Sumbawanews.com,- Ruas Jalan Medan Merdeka Selatan di Jakarta Pusat kembali dibuka untuk umum pada Rabu sore, 17 Juni 2026, setelah aksi unjuk rasa yang berlangsung di depan Menara Danareksa berakhir secara tertib. Demonstrasi yang diprakarsai oleh Perhimpunan Mahasiswa Katolik Republik Indonesia (PMKRI) Cabang Jakarta Pusat berlangsung damai, diakhiri dengan doa bersama di kawasan Patung Kuda sebelum peserta secara bergiliran meninggalkan lokasi.

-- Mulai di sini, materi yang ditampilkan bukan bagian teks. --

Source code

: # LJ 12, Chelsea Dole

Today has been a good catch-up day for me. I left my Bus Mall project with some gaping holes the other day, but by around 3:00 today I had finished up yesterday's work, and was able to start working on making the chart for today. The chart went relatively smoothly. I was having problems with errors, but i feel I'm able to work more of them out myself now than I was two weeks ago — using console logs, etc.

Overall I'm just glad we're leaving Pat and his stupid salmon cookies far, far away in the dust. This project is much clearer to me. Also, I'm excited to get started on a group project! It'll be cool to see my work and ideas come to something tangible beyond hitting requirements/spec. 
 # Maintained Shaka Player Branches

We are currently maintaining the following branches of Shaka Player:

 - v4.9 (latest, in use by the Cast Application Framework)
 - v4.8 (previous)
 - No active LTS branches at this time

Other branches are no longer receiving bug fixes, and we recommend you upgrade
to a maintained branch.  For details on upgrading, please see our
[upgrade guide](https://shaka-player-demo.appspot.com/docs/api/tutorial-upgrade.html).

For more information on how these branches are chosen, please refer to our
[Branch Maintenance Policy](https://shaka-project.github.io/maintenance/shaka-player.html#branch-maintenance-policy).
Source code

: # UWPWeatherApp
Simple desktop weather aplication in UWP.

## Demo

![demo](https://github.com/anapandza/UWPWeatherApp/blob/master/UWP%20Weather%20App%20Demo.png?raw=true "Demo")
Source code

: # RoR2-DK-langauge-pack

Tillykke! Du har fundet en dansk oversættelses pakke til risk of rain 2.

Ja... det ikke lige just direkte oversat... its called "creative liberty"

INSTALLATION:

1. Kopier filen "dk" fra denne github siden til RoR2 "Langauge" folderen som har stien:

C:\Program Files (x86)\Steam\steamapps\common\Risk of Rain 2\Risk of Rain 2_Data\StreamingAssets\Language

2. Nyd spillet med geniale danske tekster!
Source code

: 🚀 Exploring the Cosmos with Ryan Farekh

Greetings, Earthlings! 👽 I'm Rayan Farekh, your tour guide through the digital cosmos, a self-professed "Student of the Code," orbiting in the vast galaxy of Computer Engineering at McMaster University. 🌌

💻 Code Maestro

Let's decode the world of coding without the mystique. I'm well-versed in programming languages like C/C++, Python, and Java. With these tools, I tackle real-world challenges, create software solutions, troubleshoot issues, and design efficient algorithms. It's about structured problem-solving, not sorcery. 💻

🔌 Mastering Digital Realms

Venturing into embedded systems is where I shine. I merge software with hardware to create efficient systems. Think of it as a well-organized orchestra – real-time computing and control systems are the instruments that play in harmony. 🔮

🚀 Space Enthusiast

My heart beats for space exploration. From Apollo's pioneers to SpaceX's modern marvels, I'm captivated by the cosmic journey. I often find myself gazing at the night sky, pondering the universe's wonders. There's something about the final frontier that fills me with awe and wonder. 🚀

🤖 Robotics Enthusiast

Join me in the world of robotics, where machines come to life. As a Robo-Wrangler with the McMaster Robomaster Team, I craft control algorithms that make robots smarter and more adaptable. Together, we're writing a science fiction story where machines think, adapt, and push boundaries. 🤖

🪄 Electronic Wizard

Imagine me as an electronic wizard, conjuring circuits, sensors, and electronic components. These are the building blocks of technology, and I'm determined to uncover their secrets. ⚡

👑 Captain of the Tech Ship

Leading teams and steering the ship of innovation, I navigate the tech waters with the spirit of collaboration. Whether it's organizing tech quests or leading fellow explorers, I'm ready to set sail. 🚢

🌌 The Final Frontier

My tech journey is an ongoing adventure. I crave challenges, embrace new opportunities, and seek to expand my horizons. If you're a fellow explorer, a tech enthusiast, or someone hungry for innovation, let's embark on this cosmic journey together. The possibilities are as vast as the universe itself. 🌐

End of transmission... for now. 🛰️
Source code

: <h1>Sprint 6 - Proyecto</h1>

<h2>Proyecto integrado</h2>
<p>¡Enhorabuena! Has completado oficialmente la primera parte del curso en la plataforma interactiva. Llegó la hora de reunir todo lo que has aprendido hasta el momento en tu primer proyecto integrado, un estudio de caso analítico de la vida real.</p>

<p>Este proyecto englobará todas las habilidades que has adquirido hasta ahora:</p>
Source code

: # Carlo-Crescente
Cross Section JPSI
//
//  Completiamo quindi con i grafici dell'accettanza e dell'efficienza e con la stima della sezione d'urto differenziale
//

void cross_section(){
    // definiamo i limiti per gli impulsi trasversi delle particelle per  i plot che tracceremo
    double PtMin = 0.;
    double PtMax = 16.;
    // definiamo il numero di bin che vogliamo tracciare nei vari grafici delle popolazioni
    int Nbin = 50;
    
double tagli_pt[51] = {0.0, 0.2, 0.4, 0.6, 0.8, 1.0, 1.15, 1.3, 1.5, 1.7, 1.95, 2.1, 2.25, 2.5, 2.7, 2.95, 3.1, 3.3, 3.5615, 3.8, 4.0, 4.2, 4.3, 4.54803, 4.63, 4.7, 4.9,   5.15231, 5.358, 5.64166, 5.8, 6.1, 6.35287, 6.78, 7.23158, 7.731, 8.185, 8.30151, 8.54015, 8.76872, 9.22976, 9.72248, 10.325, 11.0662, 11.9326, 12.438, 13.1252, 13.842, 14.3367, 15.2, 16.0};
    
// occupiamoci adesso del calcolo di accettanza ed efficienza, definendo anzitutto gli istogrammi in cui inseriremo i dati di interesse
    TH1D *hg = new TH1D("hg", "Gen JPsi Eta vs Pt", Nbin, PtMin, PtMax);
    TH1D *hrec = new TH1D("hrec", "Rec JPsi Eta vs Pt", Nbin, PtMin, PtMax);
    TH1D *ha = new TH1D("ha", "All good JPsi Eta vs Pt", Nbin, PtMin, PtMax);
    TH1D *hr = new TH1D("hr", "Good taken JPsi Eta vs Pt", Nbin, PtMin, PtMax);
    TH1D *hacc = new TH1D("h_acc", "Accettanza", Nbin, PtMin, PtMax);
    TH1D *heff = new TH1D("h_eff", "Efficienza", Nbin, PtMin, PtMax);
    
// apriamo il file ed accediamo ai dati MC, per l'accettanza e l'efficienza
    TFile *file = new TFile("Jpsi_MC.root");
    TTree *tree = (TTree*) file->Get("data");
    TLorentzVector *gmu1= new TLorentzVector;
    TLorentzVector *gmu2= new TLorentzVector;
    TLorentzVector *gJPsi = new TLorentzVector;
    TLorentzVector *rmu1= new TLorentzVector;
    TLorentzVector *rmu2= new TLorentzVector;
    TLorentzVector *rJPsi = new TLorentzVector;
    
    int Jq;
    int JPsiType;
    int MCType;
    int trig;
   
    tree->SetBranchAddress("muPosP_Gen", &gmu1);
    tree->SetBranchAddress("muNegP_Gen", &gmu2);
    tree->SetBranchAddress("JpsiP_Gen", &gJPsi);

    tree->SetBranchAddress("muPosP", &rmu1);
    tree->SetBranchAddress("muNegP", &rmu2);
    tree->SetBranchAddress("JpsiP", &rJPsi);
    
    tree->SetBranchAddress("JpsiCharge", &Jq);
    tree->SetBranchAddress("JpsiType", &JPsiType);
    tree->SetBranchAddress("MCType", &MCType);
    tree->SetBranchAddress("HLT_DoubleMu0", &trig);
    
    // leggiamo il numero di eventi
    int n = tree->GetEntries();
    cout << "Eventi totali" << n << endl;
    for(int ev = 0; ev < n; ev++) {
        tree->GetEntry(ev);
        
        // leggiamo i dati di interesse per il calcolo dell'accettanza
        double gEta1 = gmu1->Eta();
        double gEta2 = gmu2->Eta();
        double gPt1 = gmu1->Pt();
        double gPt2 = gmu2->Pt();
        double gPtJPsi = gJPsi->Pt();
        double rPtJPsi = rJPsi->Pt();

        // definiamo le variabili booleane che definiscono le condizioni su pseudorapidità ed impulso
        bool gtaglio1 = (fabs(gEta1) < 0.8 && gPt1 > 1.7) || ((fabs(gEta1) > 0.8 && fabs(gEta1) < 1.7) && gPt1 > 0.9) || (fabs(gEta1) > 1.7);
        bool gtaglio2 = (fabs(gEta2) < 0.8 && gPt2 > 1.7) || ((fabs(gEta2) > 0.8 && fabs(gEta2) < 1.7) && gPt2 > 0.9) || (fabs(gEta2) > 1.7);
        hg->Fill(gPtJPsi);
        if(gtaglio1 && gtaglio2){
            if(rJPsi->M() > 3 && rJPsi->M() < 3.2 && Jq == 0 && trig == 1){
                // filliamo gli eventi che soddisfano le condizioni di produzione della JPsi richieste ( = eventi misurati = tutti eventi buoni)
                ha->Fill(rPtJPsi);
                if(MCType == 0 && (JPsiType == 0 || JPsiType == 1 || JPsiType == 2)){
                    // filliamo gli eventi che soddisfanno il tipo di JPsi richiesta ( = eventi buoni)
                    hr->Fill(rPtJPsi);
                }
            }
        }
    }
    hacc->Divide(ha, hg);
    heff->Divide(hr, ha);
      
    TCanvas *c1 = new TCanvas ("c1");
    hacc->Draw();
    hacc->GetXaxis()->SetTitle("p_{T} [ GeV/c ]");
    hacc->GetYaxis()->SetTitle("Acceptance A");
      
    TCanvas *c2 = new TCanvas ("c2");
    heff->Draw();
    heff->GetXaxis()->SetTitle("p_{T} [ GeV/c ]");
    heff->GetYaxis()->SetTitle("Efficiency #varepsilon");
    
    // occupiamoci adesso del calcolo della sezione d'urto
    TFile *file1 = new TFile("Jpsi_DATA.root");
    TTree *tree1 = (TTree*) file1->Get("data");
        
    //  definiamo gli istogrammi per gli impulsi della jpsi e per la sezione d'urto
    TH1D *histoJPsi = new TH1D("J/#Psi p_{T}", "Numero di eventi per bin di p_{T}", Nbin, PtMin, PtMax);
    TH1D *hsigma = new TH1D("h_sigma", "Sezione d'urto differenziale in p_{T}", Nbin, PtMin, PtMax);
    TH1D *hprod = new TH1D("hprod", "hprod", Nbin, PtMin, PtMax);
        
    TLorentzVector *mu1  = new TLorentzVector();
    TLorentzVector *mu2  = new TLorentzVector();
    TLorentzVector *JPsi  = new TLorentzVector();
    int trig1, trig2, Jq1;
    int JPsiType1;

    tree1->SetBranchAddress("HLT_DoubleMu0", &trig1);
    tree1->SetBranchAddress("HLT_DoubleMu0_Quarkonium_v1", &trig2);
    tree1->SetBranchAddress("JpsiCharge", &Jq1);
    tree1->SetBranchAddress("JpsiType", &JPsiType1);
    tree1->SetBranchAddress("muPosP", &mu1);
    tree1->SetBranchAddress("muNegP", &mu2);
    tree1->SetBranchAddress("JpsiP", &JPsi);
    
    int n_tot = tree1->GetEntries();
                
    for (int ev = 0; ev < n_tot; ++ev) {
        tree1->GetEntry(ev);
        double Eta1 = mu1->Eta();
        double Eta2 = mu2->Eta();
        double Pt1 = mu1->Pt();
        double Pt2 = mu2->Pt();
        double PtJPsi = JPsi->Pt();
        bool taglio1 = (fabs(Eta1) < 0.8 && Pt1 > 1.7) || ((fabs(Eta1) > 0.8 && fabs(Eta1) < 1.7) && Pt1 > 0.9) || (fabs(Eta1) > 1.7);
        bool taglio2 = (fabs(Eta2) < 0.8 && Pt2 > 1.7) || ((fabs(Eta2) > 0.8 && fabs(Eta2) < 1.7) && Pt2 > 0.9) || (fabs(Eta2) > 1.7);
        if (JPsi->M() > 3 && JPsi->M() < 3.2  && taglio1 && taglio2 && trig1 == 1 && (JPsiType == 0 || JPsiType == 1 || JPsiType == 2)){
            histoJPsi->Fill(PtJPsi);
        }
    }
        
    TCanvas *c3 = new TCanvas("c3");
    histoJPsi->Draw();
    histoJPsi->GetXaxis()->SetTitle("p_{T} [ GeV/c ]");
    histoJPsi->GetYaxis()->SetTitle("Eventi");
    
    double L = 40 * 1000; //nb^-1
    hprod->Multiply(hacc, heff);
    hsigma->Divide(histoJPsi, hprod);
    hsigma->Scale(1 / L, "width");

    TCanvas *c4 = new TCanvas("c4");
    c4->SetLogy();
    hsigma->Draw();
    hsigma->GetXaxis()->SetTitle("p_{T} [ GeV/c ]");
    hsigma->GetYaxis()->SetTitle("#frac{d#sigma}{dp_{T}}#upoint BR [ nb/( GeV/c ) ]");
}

Petugas kepolisian yang sebelumnya menutup akses jalan demi menjaga keamanan langsung membuka barikade, memulihkan arus lalu lintas dari Bundaran Patung Kuda hingga menuju Balai Kota Jakarta. Kendaraan roda dua dan roda empat perlahan kembali mengisi jalur yang sempat terhenti selama beberapa jam. Arus lalu lintas berangsur normal, tanpa terjadi kemacetan berarti, meski sejumlah warga masih berhenti sejenak untuk memperhatikan proses pembubaran massa.
Aksi ini merupakan bagian dari rangkaian demonstrasi di lima titik strategis ibu kota pada hari yang sama, dengan total 4.576 personel gabungan dari kepolisian dan satuan tugas lainnya dikerahkan untuk mengamankan ketertiban. Meski sempat menimbulkan penutupan sementara terhadap jalur utama, aksi tidak berubah menjadi ricuh. Koordinasi antara ormas mahasiswa dan aparat tergolong efektif, meminimalkan gesekan dan memastikan hak konstitusional untuk menyampaikan pendapat tetap dihormati.
Kepolisian menyatakan, pembukaan jalan dilakukan secara bertahap dan berdasarkan evaluasi lapangan. Tidak ada penangkapan atau insiden signifikan selama aksi berlangsung. Sementara itu, Komisi Penyiaran Indonesia (KPI) membantah isu bahwa media nasional gagal meliput aksi mahasiswa, menegaskan bahwa sembilan stasiun televisi telah memberikan pemberitaan seimbang terhadap peristiwa tersebut.
Dengan kembalinya arus lalu lintas yang lancar, warga Jakarta kembali bisa melintasi jalan yang menjadi jalur utama menuju kawasan pusat pemerintahan. Aksi ini pun menjadi catatan baru dalam dinamika demokrasi kota metropolis—di mana kebebasan berpendapat dan ketertiban publik mampu berjalan beriringan, tanpa harus saling mengorbankan.